If so, you're not alone. And according to Ivory A. Toldson, Ph.D., contributing editor at The Root and a senior research analyst at the Congressional Black Caucus Foundation, as well as associate professor at Howard University's School of Education, you're not wrong, either.

Co-author of a new report (pdf), "Challenge the Status Quo: Academic Success Among School-Age African American Males," Toldson says that the most recent analysis of the available data proves that "the problem with black male achievement is institutionalized and cannot be fixed with empty rhetoric."

The report, which Toldson authored with Chance W. Lewis, Ph.D., was released this week at the Democratic National Convention at an event attended by members of Congress, school superintendents, academics and conventional delegates. It's one part of an effort by the Congressional Black Caucus' Black Male Achievement Research Collective to share research that "provides social contest and counter-narratives to the pervasively negative statistics used to characterize black men and boys in the United States," by fact-checking popular reports about black male failures, placing them in context and redirecting the focus of discussion about them from problems to solutions.

Toldson says that this particular project was inspired in part by 2012 Department of Education CRDC data (PowerPoint) showing staggering opportunity gaps between black and white children in American schools. He calls the "Challenge the Status Quo" content -- analysis of national data, versus speculation, about black male achievement, plus concrete proposals for solutions -- "a challenge to all who care about black children to take an active role in resolving the very specific problems with the way education is delivered to them."

Just one example of those specific problems has to do with minority kids’ preparedness for college. According to the CRDC report, 40 percent of the public schools with the highest black and Latino enrollment in Prince George's County, Md., do not offer algebra II. Meanwhile, the University of Maryland-College Park requires not only algebra II but also at least one year of mathematics education beyond it. 

That, Toldson says, means "some public institutions in Maryland, through omission and negligence, collude to deny thousands of black, Latino and some white students the right to attend the state's flagship university."

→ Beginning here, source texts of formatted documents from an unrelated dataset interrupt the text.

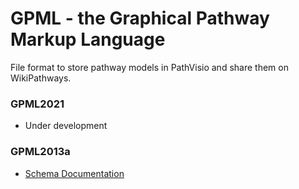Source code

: # GPML - the Graphical Pathway Markup Language

File format to store pathway models in PathVisio and share them on WikiPathways.

### GPML2021
* Under development

### GPML2013a
* [Schema Documentation](https://pathvisio.github.io/documentation/GPML2013a-doc.html)
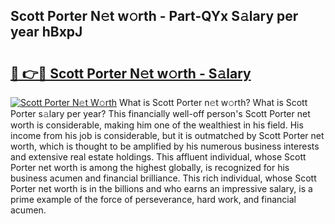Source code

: ## Scott Porter N𝚎t w𝚘rth - Part-QYx S𝚊lary per year hBxpJ

# <h2><a href="http://gc05gl.nevu.top/?p=Scott+Porter">🔗 👉🔴 Scott Porter N𝚎t w𝚘rth - S𝚊lary</a></h2>

[![Scott Porter N𝚎t W𝚘rth](https://i.imgur.com/Oavwk0R.jpeg)](http://gc05gl.nevu.top/?p=Scott+Porter)
What is Scott Porter n𝚎t w𝚘rth? What is Scott Porter s𝚊lary per year?
This financially well-off person's Scott Porter net worth is considerable, making him one of the wealthiest in his field. His income from his job is considerable, but it is outmatched by Scott Porter net worth, which is thought to be amplified by his numerous business interests and extensive real estate holdings. This affluent individual, whose Scott Porter net worth is among the highest globally, is recognized for his business acumen and financial brilliance. This rich individual, whose Scott Porter net worth is in the billions and who earns an impressive salary, is a prime example of the force of perseverance, hard work, and financial acumen.
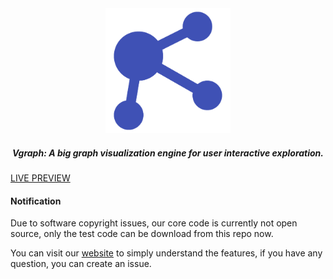 
<div style="text-align:center"> 
<img src="./vgraph.png" style="width: 200px"/>
<h5>Vgraph: A big graph visualization engine for user interactive exploration.
</h5>
</div>

[LIVE PREVIEW](http://vgraph.org/)

#### Notification

Due to software copyright issues, our core code is currently not open source, only the test code can be download from this repo now.

You can visit our [website](http://vgraph.org/) to simply understand the features, if you have any question, you can create an issue.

He says that the institutional problem with race and college preparedness hit home for him when he realized that his own high school eliminated its physics course offering shortly after he graduated, meaning that had he been just a couple of years younger, he wouldn't have qualified to attend his alma mater, Louisiana State University.

That, like many elements of the problems with black male achievement, has nothing to do with individual motivation, home life or cultural norms. The data, Toldson explains, "clearly demonstrate that the problem is institutionalized," making the DNC -- packed with policymakers whose collaboration will be needed to address the issues uncovered in the reports -- an appropriate place to unveil this new analysis of it.

Additional issues raised by the report include race-related gaps in teacher preparation, compensation and discipline, as well as how black boys without disabilities end up in special education classes.